The process by which these institutional and attitudinal changes are brought about constitutes a grand theme—perhaps the grand theme—of economic history from roughly the 5th to the 18th and even into the 19th century in Europe. In terms of political history, the period was marked by the collapse of the western Roman Empire, the rise of feudalism, and the slow formation of nation-states. In social terms, it featured the end of an order characterized by an imperial retinue at the top and massive slavery at the bottom, that order’s replacement by gradations of feudal vassalage descending from lord to serf, and the eventual appearance of a bourgeois society with distinct classes of workers, landlords, and entrepreneurs. From the economist’s perspective, the period was marked by the breakdown of a coordinative mechanism of centralized command, the rise of the mixed pressures of tradition and local command characteristic of the feudal manor, and the gradual displacement of those pressures by the material penalties and rewards of an all-embracing market network. In this vast transformation the rise of the market mechanism became crucial as the means by which the new social formation of capitalism ensured its self-provisioning, but the mechanism itself rested on deeper-lying social, cultural, and political changes that created the capitalist order it served.

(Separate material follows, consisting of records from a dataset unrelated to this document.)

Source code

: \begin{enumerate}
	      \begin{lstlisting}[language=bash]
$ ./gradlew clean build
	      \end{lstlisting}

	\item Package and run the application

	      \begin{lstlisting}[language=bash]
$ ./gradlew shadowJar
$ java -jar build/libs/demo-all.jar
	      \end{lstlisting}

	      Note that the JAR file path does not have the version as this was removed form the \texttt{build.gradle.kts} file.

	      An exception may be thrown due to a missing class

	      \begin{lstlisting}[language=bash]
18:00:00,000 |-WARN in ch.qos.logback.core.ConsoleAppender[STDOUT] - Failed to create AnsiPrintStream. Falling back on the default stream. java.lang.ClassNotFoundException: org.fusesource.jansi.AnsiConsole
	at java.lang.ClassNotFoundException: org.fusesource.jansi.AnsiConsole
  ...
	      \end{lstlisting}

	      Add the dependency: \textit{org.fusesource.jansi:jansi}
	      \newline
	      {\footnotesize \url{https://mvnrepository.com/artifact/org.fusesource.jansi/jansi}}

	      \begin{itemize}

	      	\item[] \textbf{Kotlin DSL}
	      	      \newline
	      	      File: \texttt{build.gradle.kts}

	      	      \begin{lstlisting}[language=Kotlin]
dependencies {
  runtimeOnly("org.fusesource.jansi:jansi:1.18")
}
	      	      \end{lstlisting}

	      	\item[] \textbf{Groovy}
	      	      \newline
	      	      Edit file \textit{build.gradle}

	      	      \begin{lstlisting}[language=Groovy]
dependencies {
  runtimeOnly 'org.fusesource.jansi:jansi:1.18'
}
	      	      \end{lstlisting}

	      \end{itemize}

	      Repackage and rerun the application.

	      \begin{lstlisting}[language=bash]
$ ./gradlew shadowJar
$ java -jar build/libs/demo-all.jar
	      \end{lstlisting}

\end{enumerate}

To attempt to trace these lineages of capitalism would take one far beyond the confines of the present subject. Suffice it to remark that the emergence of the new order was first given expression in the 10th and 11th centuries, when a rising mercantile “estate” began to bargain successfully for recognition and protection with the local lords and monarchs of the early Middle Ages. Not until the 16th and 17th centuries was there a “commercialization” of the aristocratic strata, many of whose members fared poorly in an ever more money-oriented world and accordingly contracted marriages with wealthy merchant families (whom they would not have received at home a generation or two earlier) to preserve their social and material status. Of greatest significance, however, was the transformation of the lower orders, a process that began in Elizabethan England but did not take place en masse until the 18th and even the 19th century. As feudal lords became profit-minded landlords, peasants moved off the land to become an agricultural proletariat in search of the best wages obtainable, because traditional subsistence was no longer available. Thus, the market network extended its disciplinary power over “free” labour—the resource that had previously eluded its influence. The resulting social order made it possible for markets to coordinate production and distribution in a manner never before possible.